(Source texts of formatted documents)
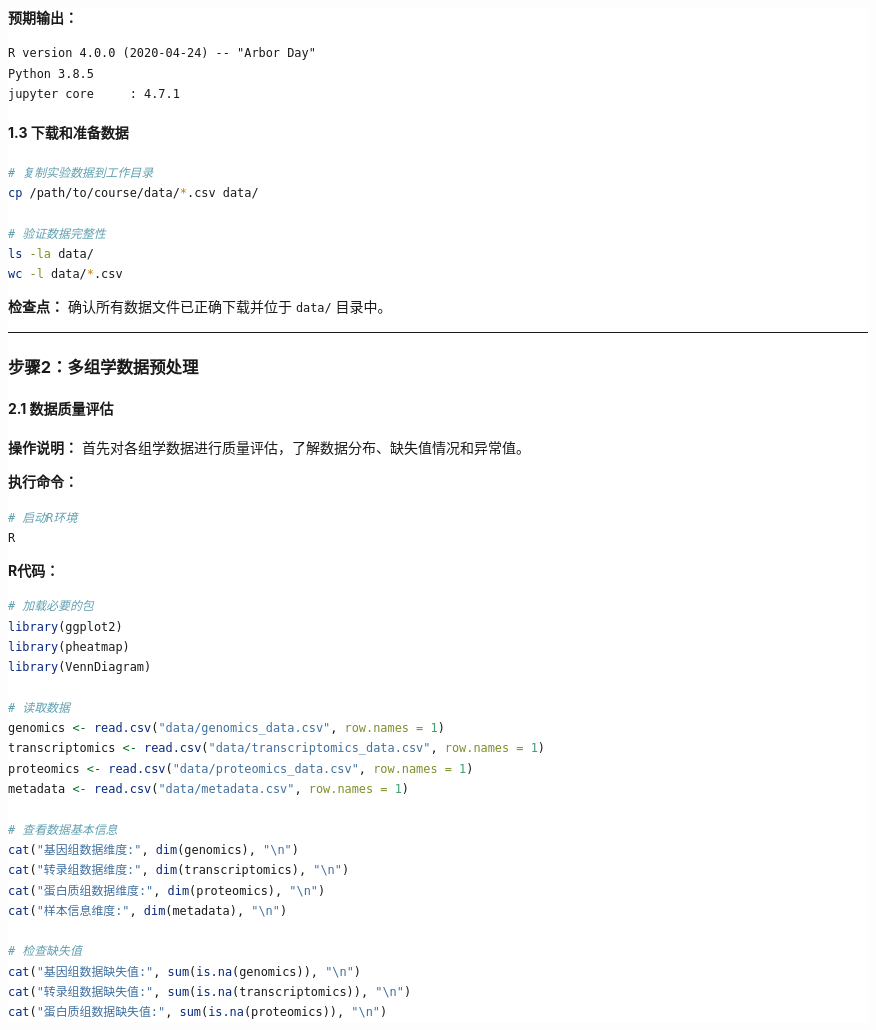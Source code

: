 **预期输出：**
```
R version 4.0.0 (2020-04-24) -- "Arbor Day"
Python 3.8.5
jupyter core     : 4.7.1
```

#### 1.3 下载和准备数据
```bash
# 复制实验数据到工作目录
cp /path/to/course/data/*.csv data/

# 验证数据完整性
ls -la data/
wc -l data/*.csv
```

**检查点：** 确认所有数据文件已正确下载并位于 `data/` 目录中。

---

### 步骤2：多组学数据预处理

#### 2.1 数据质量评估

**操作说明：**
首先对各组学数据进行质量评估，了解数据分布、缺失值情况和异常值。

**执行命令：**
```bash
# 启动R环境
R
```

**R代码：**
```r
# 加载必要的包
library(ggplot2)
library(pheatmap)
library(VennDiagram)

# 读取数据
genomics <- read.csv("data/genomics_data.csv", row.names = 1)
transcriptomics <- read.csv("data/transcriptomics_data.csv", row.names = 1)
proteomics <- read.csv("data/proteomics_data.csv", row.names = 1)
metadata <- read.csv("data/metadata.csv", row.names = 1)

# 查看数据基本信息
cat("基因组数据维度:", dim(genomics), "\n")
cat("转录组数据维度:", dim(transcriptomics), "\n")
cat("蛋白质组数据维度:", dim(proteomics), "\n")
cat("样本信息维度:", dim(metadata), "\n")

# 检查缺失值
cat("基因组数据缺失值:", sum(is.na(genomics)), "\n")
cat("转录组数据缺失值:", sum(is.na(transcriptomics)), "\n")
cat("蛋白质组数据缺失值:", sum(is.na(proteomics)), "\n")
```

About this exercise –
The answer should be the exact lines running from the line containing "首先对各组学数据进行质量评估，了解数据分布、缺失值情况和异常值。" to the last line of the entries, with nothing else.

Solution to this task –
首先对各组学数据进行质量评估，了解数据分布、缺失值情况和异常值。

**执行命令：**
```bash
# 启动R环境
R
```

**R代码：**
```r
# 加载必要的包
library(ggplot2)
library(pheatmap)
library(VennDiagram)

# 读取数据
genomics <- read.csv("data/genomics_data.csv", row.names = 1)
transcriptomics <- read.csv("data/transcriptomics_data.csv", row.names = 1)
proteomics <- read.csv("data/proteomics_data.csv", row.names = 1)
metadata <- read.csv("data/metadata.csv", row.names = 1)

# 查看数据基本信息
cat("基因组数据维度:", dim(genomics), "\n")
cat("转录组数据维度:", dim(transcriptomics), "\n")
cat("蛋白质组数据维度:", dim(proteomics), "\n")
cat("样本信息维度:", dim(metadata), "\n")

# 检查缺失值
cat("基因组数据缺失值:", sum(is.na(genomics)), "\n")
cat("转录组数据缺失值:", sum(is.na(transcriptomics)), "\n")
cat("蛋白质组数据缺失值:", sum(is.na(proteomics)), "\n")
```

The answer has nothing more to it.